Title: Rewind
Length: Oneshot
Characters/Relationship: America (Alfred F. Jones, 'I'), England (Arthur Kirkland, 'you'), OC (Al, 'the boy')/USUK (established)
Rating: K+
Warning: Character Death (background/established)
A/N: This is a translated piece, so there'll be super dumb mistakes here and there. Please forgive me because English is definitely not my thing and I can't find a translator.
And there are some poetic verses in the story, don't read it, don't care about it, I've never translated a poem before and it stinks.
This is gonna be a pretty long rambling, but I think without it the story would be kinda confusing for some people. But you can just skip it and read the story if you want to, or come back to it later.

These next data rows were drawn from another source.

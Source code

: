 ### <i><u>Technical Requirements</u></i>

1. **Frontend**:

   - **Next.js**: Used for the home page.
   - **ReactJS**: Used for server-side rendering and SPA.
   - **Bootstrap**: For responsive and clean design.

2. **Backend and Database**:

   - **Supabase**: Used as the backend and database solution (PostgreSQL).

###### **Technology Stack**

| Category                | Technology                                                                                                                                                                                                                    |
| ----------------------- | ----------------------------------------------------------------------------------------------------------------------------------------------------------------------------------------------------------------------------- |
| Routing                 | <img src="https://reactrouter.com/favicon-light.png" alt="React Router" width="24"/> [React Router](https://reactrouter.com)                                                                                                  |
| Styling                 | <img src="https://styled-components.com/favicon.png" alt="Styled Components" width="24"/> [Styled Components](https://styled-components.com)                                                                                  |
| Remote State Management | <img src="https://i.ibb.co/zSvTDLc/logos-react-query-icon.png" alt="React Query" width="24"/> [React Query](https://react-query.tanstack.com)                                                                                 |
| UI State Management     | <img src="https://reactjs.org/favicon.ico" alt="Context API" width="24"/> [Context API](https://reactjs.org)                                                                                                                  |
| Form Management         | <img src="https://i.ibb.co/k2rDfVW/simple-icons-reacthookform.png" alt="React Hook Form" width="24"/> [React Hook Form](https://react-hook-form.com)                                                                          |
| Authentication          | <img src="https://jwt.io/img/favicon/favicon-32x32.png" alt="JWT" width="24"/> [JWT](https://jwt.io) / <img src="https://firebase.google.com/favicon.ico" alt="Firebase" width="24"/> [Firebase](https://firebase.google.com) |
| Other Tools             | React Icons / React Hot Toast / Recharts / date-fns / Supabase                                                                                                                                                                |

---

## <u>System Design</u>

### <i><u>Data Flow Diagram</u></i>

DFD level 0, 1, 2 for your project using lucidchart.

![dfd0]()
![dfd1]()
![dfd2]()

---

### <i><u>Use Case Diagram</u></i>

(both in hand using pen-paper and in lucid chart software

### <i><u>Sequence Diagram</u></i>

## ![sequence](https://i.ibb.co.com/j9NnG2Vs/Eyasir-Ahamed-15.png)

So, I've seen somewhere on Tumblr a prompt (I can find neither the owner nor the post again) that goes along something like this, "After England's death, America started seeing a boy who looks extremely like the deceased nation following him everywhere". This drabble is kinda inspired by it (not totally based on it, this story is set in an AU and the relationship between America and the boy is changed a little bit, but the main idea is basically the same), but the reason why I took this prompt was just because I was very nostalgic at the moment and wanted to put my feelings somewhere.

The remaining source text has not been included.